Senegal presidential aspirant Sonko sentenced to prison, sparking protests
He denies wrongdoing and says the charges are politically motivated. A criminal court cleared Sonko of rape, but found him guilty of a separate criminal offence described in the penal code as immoral behaviour towards individuals younger than 21.
Riots broke out in Senegal's capital Dakar on Thursday after a court sentenced a leading opposition politician, Ousmane Sonko, to two years in jail for corrupting youth, undermining his chances of running for president next year. Sonko, 48, was accused of raping a woman who worked in a massage parlour in 2021, when she was 20, and making death threats against her. He denies wrongdoing and says the charges are politically motivated.

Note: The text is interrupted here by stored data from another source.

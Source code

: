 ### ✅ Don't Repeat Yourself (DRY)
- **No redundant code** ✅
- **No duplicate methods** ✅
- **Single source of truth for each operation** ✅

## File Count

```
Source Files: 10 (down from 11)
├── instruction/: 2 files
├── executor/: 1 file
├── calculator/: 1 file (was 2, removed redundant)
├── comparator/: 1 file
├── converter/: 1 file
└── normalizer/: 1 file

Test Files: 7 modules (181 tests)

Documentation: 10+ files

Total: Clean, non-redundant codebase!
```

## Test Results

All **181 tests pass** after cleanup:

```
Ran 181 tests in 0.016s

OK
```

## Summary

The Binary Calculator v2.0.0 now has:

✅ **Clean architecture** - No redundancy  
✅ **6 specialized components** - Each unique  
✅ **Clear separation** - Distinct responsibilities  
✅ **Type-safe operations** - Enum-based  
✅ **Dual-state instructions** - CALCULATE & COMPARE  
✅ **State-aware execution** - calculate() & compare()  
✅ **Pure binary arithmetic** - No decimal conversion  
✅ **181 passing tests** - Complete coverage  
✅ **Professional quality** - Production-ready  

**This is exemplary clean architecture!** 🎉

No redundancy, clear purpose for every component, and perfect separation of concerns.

A criminal court cleared Sonko of rape, but found him guilty of a separate criminal offence described in the penal code as immoral behaviour towards individuals younger than 21. This could prevent him from participating in February elections, according to Senegal's electoral law.

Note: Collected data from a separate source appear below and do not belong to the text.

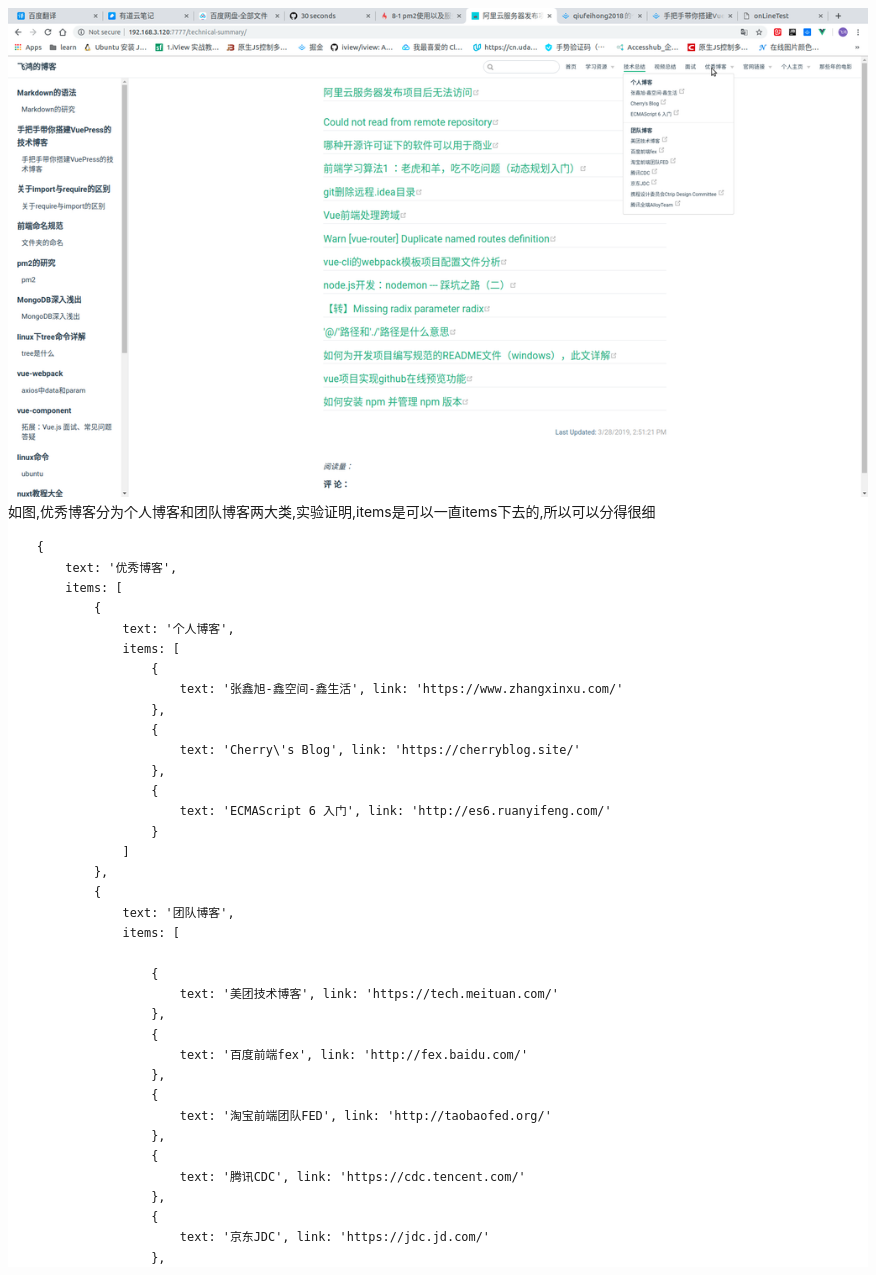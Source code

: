 ![avatar](./public/items.png)
如图,优秀博客分为个人博客和团队博客两大类,实验证明,items是可以一直items下去的,所以可以分得很细
```
    {
        text: '优秀博客',
        items: [
            {
                text: '个人博客',
                items: [
                    {
                        text: '张鑫旭-鑫空间-鑫生活', link: 'https://www.zhangxinxu.com/'
                    },
                    {
                        text: 'Cherry\'s Blog', link: 'https://cherryblog.site/'
                    },
                    {
                        text: 'ECMAScript 6 入门', link: 'http://es6.ruanyifeng.com/'
                    }
                ]
            },
            {
                text: '团队博客',
                items: [

                    {
                        text: '美团技术博客', link: 'https://tech.meituan.com/'
                    },
                    {
                        text: '百度前端fex', link: 'http://fex.baidu.com/'
                    },
                    {
                        text: '淘宝前端团队FED', link: 'http://taobaofed.org/'
                    },
                    {
                        text: '腾讯CDC', link: 'https://cdc.tencent.com/'
                    },
                    {
                        text: '京东JDC', link: 'https://jdc.jd.com/'
                    },
```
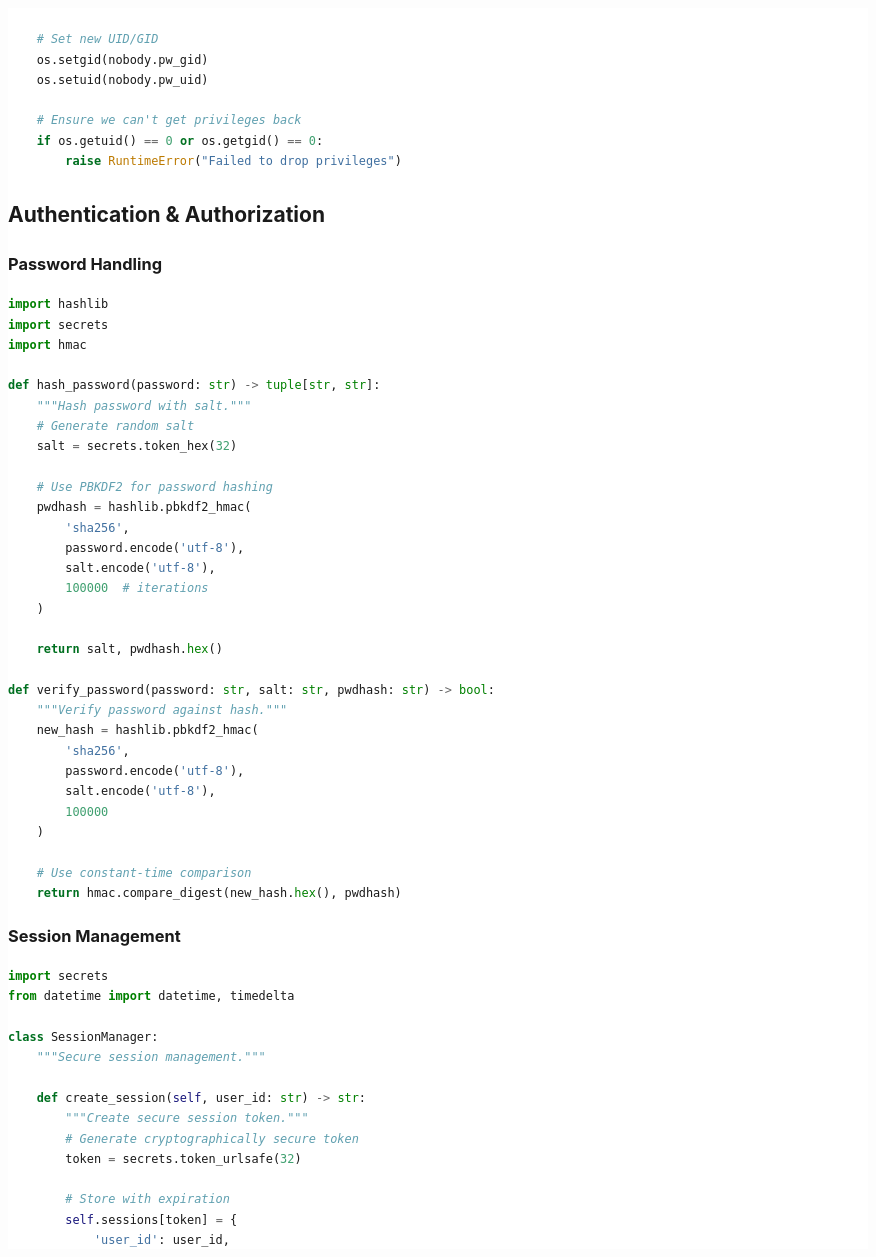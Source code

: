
 ```python
    
    # Set new UID/GID
    os.setgid(nobody.pw_gid)
    os.setuid(nobody.pw_uid)
    
    # Ensure we can't get privileges back
    if os.getuid() == 0 or os.getgid() == 0:
        raise RuntimeError("Failed to drop privileges")
```

## Authentication & Authorization

### Password Handling
```python
import hashlib
import secrets
import hmac

def hash_password(password: str) -> tuple[str, str]:
    """Hash password with salt."""
    # Generate random salt
    salt = secrets.token_hex(32)
    
    # Use PBKDF2 for password hashing
    pwdhash = hashlib.pbkdf2_hmac(
        'sha256',
        password.encode('utf-8'),
        salt.encode('utf-8'),
        100000  # iterations
    )
    
    return salt, pwdhash.hex()

def verify_password(password: str, salt: str, pwdhash: str) -> bool:
    """Verify password against hash."""
    new_hash = hashlib.pbkdf2_hmac(
        'sha256',
        password.encode('utf-8'),
        salt.encode('utf-8'),
        100000
    )
    
    # Use constant-time comparison
    return hmac.compare_digest(new_hash.hex(), pwdhash)
```

### Session Management
```python
import secrets
from datetime import datetime, timedelta

class SessionManager:
    """Secure session management."""
    
    def create_session(self, user_id: str) -> str:
        """Create secure session token."""
        # Generate cryptographically secure token
        token = secrets.token_urlsafe(32)
        
        # Store with expiration
        self.sessions[token] = {
            'user_id': user_id,
```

"With this sentence Sonko cannot be a candidate," said one of his lawyers, Bamba Cisse. University law professor Ndiack Fall said Sonko could demand a re-trial if he gives himself in to authorities.
The rape case has triggered violent protests in the West African country since 2021. Sonko's supporters denounce the charges as politically motivated. The government and the justice system deny this. Violence erupted at a central university campus, where protesters set a car alight and threw rocks at riot police, who responded by firing tear gas.

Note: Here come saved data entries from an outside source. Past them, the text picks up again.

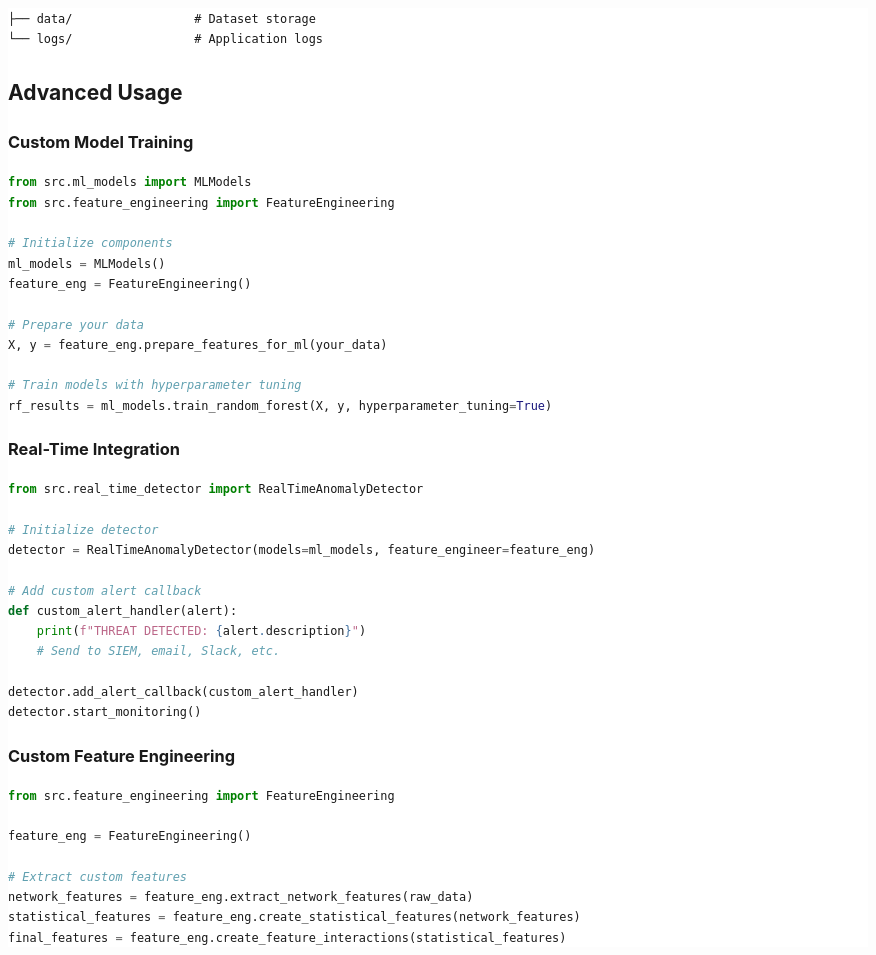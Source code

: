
 ```
├── data/                 # Dataset storage
└── logs/                 # Application logs
```

## Advanced Usage

### Custom Model Training

```python
from src.ml_models import MLModels
from src.feature_engineering import FeatureEngineering

# Initialize components
ml_models = MLModels()
feature_eng = FeatureEngineering()

# Prepare your data
X, y = feature_eng.prepare_features_for_ml(your_data)

# Train models with hyperparameter tuning
rf_results = ml_models.train_random_forest(X, y, hyperparameter_tuning=True)
```

### Real-Time Integration

```python
from src.real_time_detector import RealTimeAnomalyDetector

# Initialize detector
detector = RealTimeAnomalyDetector(models=ml_models, feature_engineer=feature_eng)

# Add custom alert callback
def custom_alert_handler(alert):
    print(f"THREAT DETECTED: {alert.description}")
    # Send to SIEM, email, Slack, etc.

detector.add_alert_callback(custom_alert_handler)
detector.start_monitoring()
```

### Custom Feature Engineering

```python
from src.feature_engineering import FeatureEngineering

feature_eng = FeatureEngineering()

# Extract custom features
network_features = feature_eng.extract_network_features(raw_data)
statistical_features = feature_eng.create_statistical_features(network_features)
final_features = feature_eng.create_feature_interactions(statistical_features)
```
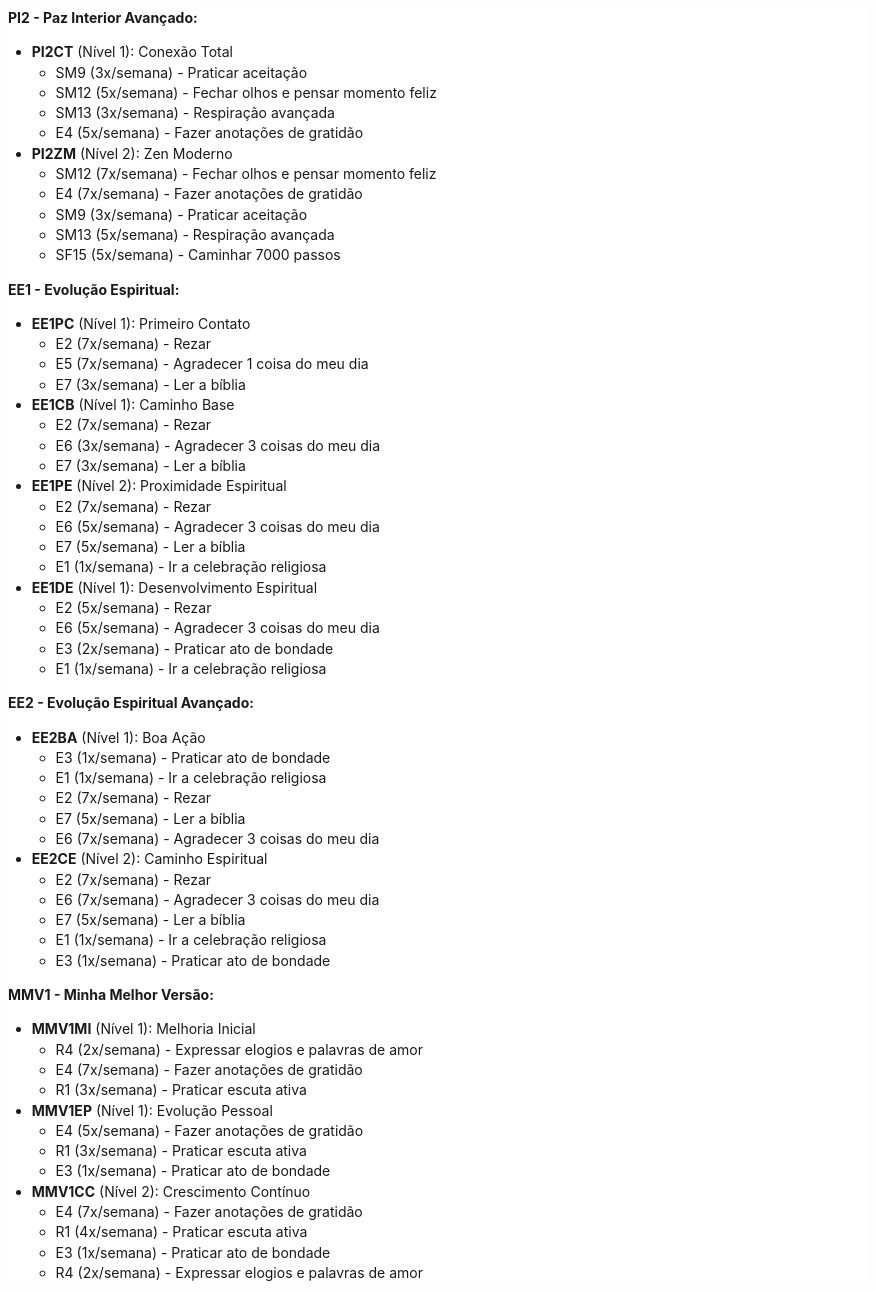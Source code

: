 **PI2 - Paz Interior Avançado:**
- **PI2CT** (Nível 1): Conexão Total
  - SM9 (3x/semana) - Praticar aceitação
  - SM12 (5x/semana) - Fechar olhos e pensar momento feliz
  - SM13 (3x/semana) - Respiração avançada
  - E4 (5x/semana) - Fazer anotações de gratidão
- **PI2ZM** (Nível 2): Zen Moderno
  - SM12 (7x/semana) - Fechar olhos e pensar momento feliz
  - E4 (7x/semana) - Fazer anotações de gratidão
  - SM9 (3x/semana) - Praticar aceitação
  - SM13 (5x/semana) - Respiração avançada
  - SF15 (5x/semana) - Caminhar 7000 passos

**EE1 - Evolução Espiritual:**
- **EE1PC** (Nível 1): Primeiro Contato
  - E2 (7x/semana) - Rezar
  - E5 (7x/semana) - Agradecer 1 coisa do meu dia
  - E7 (3x/semana) - Ler a bíblia
- **EE1CB** (Nível 1): Caminho Base
  - E2 (7x/semana) - Rezar
  - E6 (3x/semana) - Agradecer 3 coisas do meu dia
  - E7 (3x/semana) - Ler a bíblia
- **EE1PE** (Nível 2): Proximidade Espiritual
  - E2 (7x/semana) - Rezar
  - E6 (5x/semana) - Agradecer 3 coisas do meu dia
  - E7 (5x/semana) - Ler a bíblia
  - E1 (1x/semana) - Ir a celebração religiosa
- **EE1DE** (Nível 1): Desenvolvimento Espiritual
  - E2 (5x/semana) - Rezar
  - E6 (5x/semana) - Agradecer 3 coisas do meu dia
  - E3 (2x/semana) - Praticar ato de bondade
  - E1 (1x/semana) - Ir a celebração religiosa

**EE2 - Evolução Espiritual Avançado:**
- **EE2BA** (Nível 1): Boa Ação
  - E3 (1x/semana) - Praticar ato de bondade
  - E1 (1x/semana) - Ir a celebração religiosa
  - E2 (7x/semana) - Rezar
  - E7 (5x/semana) - Ler a bíblia
  - E6 (7x/semana) - Agradecer 3 coisas do meu dia
- **EE2CE** (Nível 2): Caminho Espiritual
  - E2 (7x/semana) - Rezar
  - E6 (7x/semana) - Agradecer 3 coisas do meu dia
  - E7 (5x/semana) - Ler a bíblia
  - E1 (1x/semana) - Ir a celebração religiosa
  - E3 (1x/semana) - Praticar ato de bondade

**MMV1 - Minha Melhor Versão:**
- **MMV1MI** (Nível 1): Melhoria Inicial
  - R4 (2x/semana) - Expressar elogios e palavras de amor
  - E4 (7x/semana) - Fazer anotações de gratidão
  - R1 (3x/semana) - Praticar escuta ativa
- **MMV1EP** (Nível 1): Evolução Pessoal
  - E4 (5x/semana) - Fazer anotações de gratidão
  - R1 (3x/semana) - Praticar escuta ativa
  - E3 (1x/semana) - Praticar ato de bondade
- **MMV1CC** (Nível 2): Crescimento Contínuo
  - E4 (7x/semana) - Fazer anotações de gratidão
  - R1 (4x/semana) - Praticar escuta ativa
  - E3 (1x/semana) - Praticar ato de bondade
  - R4 (2x/semana) - Expressar elogios e palavras de amor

A former tax inspector who came third in the last election, Sonko has tapped into frustrations with President Macky Sall that have grown since he was elected in 2012. Critics say Sall has failed to create jobs and has stifled opposition criticism amid rumours he may seek to bypass presidential term limits and run again next year. Sall has neither confirmed nor denied this.
Sonko has garnered strong support among the young, many of whom have responded to his calls to take to the streets to protest against his judicial problems, prompting security crackdowns that have led to deaths. Demonstrations are not uncommon in Senegal and typically increase around elections. But Sall's second term has been particularly turbulent for a country usually viewed as one of West Africa's strongest democracies.
Separately, Sonko is appealing against a six-month suspended prison sentence for libel. The implications of that case for his presidential bid are not yet clear.